Oh, yeah. Thank you very much. You just joke about when people are given with GLP-1 drugs, they couldn't suffer the restaurant, they couldn't go there, right? And I totally agree with you. The preservation of the present sensations is very important for patients. But have you looked into how much appetite has been left when people are receiving your drugs? How much? How much appetite? How much appetite has been left?

Adam Steensberg
CEO, Zealand Pharma

It's a very good question.

And these are pretty rough scales that you still have on, you can say, how you report appetite. So we don't have the data yet. But I also, again, remember there is a short-acting amylin pramlintide, which has been on the market actually and been around for 20 years. And there were a lot of small studies done at that time that kind of evaluated also in humans how it affected eating behavior. And if you take animal studies, what you see is that they will not change the meal. You can say they will keep the same eating frequency. They will just eat smaller meals. So it kind of underscores that observation. So a lot of this also has to do with, you can say, personal reporting. But with the old pramlintide studies, there were data that were generated also in humans at that time.

James Gordon
Analyst, J.P. Morgan

Question from the lady in front, please.

Quick question. You've cited that you think the reason why the cagrilintide arm didn't do quite as well as what you expect for petrelintide is because it's underdosed, if I understood correctly. But there also appears to be a suggestion that as you go from, I think their data initially was at about 36 weeks to 68 weeks, there wasn't a material change in the weight loss profile as you would normally see with the GLP-1. How do you think? Because I'm thinking about your target profile, and on the one hand, you adjust for having more females, and I get that. They're much more compliant. On the other hand, you're going to have a much higher dose, but just what about the improving weight profile over time?

Adam Steensberg
CEO, Zealand Pharma

Yeah. I mean, it's again important to remember this was a Phase 1 study.

We didn't include diet and exercise, and this was also relatively lean individuals. So there's a limit to how much weight they can lose, I mean, unless you want to start to lose muscle. It would be only natural that you start to see a plateau here in particular because we also did not have diet and exercise. The best place to look is probably into some of the studies that Novo have reported in Phase two with cagrilintide, where you will see continuous weight loss.
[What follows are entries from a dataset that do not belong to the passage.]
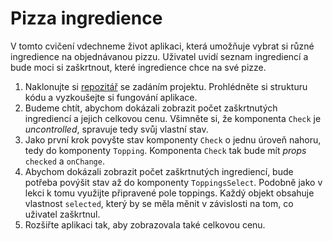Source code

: # Pizza ingredience

V tomto cvičení vdechneme život aplikaci, která umožňuje vybrat si různé ingredience na objednávanou pizzu. Uživatel uvidí seznam ingrediencí a bude moci si zaškrtnout, které ingredience chce na své pizze.

1. Naklonujte si [repozitář](https://github.com/Czechitas-podklady-WEB/pizza-zadani) se zadáním projektu. Prohlédněte si strukturu kódu a vyzkoušejte si fungování aplikace.
2. Budeme chtít, abychom dokázali zobrazit počet zaškrtnutých ingrediencí a jejich celkovou cenu. Všimněte si, že komponenta `Check` je *uncontrolled*, spravuje tedy svůj vlastní stav.
3. Jako první krok povyšte stav komponenty `Check` o jednu úroveň nahoru, tedy do komponenty `Topping`. Komponenta `Check` tak bude mít *props* `checked` a `onChange`.
4. Abychom dokázali zobrazit počet zaškrtnutých ingrediencí, bude potřeba povýšit stav až do komponenty `ToppingsSelect`. Podobně jako v lekci k tomu využijte připravené pole toppings. Každý objekt obsahuje vlastnost `selected`, který by se měla měnit v závislosti na tom, co uživatel zaškrtnul.
5. Rozšiřte aplikaci tak, aby zobrazovala také celkovou cenu.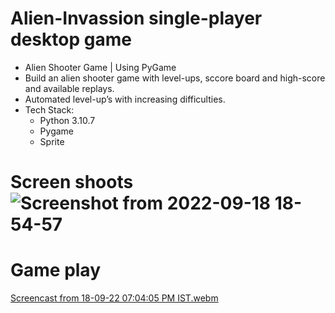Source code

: # Alien-Invassion single-player desktop game 
- Alien Shooter Game | Using PyGame
- Build an alien shooter game with level-ups, sccore board and high-score and available replays.
- Automated level-up’s with increasing difficulties.
- Tech Stack: 
  - Python 3.10.7
  - Pygame
  - Sprite

# Screen shoots ![Screenshot from 2022-09-18 18-54-57](https://user-images.githubusercontent.com/88018904/190904764-2b0fdcb5-b5b7-4c5b-a46f-572209f25c6e.png)

# Game play

[Screencast from 18-09-22 07:04:05 PM IST.webm](https://user-images.githubusercontent.com/88018904/190904897-cda2c01d-ad09-44d0-ac50-efdfecfecf8a.webm)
They get north of 10% over 26 weeks with higher doses of where they implement diet and exercise, and they also have a more obese population, which we will of course also have in our Phase two study.

I think another thing which may have been overlooked, if you look into some of the data that has also been presented with cagrilintide, even at the lower dose of 2.4 in patients living with diabetes who are known to not have a lot of weight loss where they get on a GLP-1, the low dose of amylin of cagrilintide actually provided 40% more weight loss at 32 weeks compared to semaglutide. We believe amylin will be an even more effective though category of weight loss medications for people living with diabetes compared to the GLP-1 category. The potential from a weight loss perspective is great, not only in, I mean, also in patients with type 2 diabetes.

James Gordon
Analyst, J.P. Morgan

Could I ask in terms of partnering? If you could remind us where we are with petrelintide partnering, what still needs to happen?

Do we need any more clinical data from your point of view, or is there any more Zealand data or any other competitor readouts, or is the path now clear?

Adam Steensberg
CEO, Zealand Pharma

No, I mean, we have started the process and we've been pumping around that, and for us, it was important to make sure that all large pharma companies got like the story that how we see the future, and I think we have spent some time on that. I think we are exactly where we want to be in the process. I think we have generated significant excitement, and I think it's again back to if you are a large pharma company who are not deeply invested in this space yet, it's not difficult to see that it would probably be a good idea to be there.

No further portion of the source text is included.